AUTOMATIC SPEECH RECOGNITION - A simplified explanation of the abstract

This abstract first appeared for US patent application 20240321264 titled 'AUTOMATIC SPEECH RECOGNITION

Simplified Explanation: The patent application describes techniques for automatic speech recognition (ASR) that integrate contextual information from user profiles to predict spoken input.

  • The ASR component uses personalized words from user profiles, such as contact names and device names, to determine word embedding data.
  • Attention is applied to audio frames relevant to personalized words based on processing audio encoding data and word embedding data.

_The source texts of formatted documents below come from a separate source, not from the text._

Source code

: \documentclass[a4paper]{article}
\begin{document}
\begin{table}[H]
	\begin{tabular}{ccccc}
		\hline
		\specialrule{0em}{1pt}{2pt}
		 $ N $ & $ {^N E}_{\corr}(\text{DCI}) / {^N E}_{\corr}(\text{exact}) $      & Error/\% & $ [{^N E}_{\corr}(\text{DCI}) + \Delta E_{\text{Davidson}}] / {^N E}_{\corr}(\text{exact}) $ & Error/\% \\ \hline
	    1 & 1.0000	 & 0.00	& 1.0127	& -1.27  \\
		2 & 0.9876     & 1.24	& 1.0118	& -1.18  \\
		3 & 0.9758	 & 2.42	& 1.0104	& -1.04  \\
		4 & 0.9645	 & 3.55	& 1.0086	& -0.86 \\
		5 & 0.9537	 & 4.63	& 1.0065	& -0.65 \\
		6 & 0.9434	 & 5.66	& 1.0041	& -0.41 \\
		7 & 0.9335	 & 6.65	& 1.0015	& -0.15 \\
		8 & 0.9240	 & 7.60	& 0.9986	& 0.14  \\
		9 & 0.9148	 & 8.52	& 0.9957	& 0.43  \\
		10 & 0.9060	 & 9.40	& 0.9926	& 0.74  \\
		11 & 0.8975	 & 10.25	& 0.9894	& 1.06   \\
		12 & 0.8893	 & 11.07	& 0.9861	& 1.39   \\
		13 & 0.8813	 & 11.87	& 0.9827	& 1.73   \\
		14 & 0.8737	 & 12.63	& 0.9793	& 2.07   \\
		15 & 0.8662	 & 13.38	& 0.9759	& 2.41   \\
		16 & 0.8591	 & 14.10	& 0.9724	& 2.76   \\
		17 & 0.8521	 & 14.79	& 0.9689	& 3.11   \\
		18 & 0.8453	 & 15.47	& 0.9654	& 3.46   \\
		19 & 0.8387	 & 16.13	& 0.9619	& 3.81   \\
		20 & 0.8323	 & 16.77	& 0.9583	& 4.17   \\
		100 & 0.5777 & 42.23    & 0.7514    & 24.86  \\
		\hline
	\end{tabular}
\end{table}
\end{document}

Key Features and Innovation:

  • Integration of user profile data into ASR for predicting spoken input.
  • Use of personalized words to determine word embedding data.
  • Application of attention to relevant audio frames based on personalized words.

Potential Applications: This technology can be used in various applications such as virtual assistants, transcription services, and voice-controlled devices.

Problems Solved:

  • Enhances accuracy of ASR by incorporating user-specific information.
  • Improves user experience by predicting spoken input more effectively.

Benefits:

  • Increased accuracy in speech recognition.
  • Personalized user experience.
  • Enhanced efficiency in processing spoken input.

Commercial Applications: Potential commercial uses include speech-to-text services, smart home devices, and customer service automation.

Questions about Automatic Speech Recognition: 1. How does the integration of user profile data improve the accuracy of ASR? 2. What are the potential privacy concerns associated with using personalized words in ASR technology?

Frequently Updated Research: Stay updated on advancements in ASR technology, including improvements in user profile integration and attention mechanisms for audio processing.


Original Abstract Submitted

techniques for performing automatic speech recognition (asr) are described. in some embodiments, an asr component integrates contextual information from user profile data into audio encoding data to predict a token(s) corresponding to a spoken input. the user profile data may include personalized words, such as, contact names, device names, etc. the asr component determines word embedding data using the personalized words. the asr component is configured to apply attention to audio frames that are relevant to the personalized words based on processing the audio encoding data and the word embedding data.